L’arrière-plan est terrible, parfois même terrifiant, et pourtant c’est une lecture jubilatoire. Encadrées par deux contes, liées entre elles par toutes sortes d’échos, trois longues nouvelles composent Melancolia.

Un enfant de cinq ans dont la mère est sortie se persuade qu’il a été abandonné. Le garçonnet explore l’appartement, avant de s’en échapper sur les passerelles du rêve.

Isabel et Marcel, frère et sœur, vivent au sein d’une famille ordinaire comme deux enfants perdus dans la forêt profonde. Lorsque la fillette tombe malade, son frère jure d’obtenir sa guérison en partant affronter ce qui le terrifie le plus.

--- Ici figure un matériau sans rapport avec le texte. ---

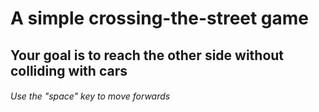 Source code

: # A simple crossing-the-street game

## Your goal is to reach the other side without colliding with cars
###### Use the "space" key to move forwards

Année après année, comme tous les garçons, Ivan a dû ranger dans son armoires les peaux devenues trop petites… Il se demande si les filles, elles-aussi, changent de peau. Puis, il rencontre Dora, « la seule chose vraie dans toute cette ville-ossuaire ».

Ce que j’en pense :

Je rends ma copie en retard, j’espère que je n’aurai pas une trop mauvaise note, mais voilà un livre qui n’est pas facile à lire. J’ai pris mon temps, sinon je ne serais peut-être pas allée jusqu’au bout, et d’ailleurs, pour être tout à fait honnête, je n’ai pas encore terminé la troisième nouvelle. Ce livre est constitué de trois nouvelles, encadrées de deux contes.

Dans la première nouvelle, Les ponts, la mère d’un petit garçon est partie faire les courses et n’est jamais revenu. Alors, il tente de comprendre pourquoi elle est partie, peut-être est-ce de sa faute. Il n’a que cinq ans et son imagination s’enflamme vite. Pour tenter de comprendre, à force de regarder le ciel il finit par « voir » des ponts vers les nuages, sur lesquels il peut marcher sans danger. Retrouver Maman, mais aussi Papa qui est étrangement absent…

On a une très belle réflexion sur le temps qui passe, la vitesse à laquelle il passe pour un enfant de cet âge : des mois, des années plus moins la tristesse de l’abandon, la mélancolie liée à l’absence, à la solitude, comment exister en dehors de Maman, comment inventer sa vie…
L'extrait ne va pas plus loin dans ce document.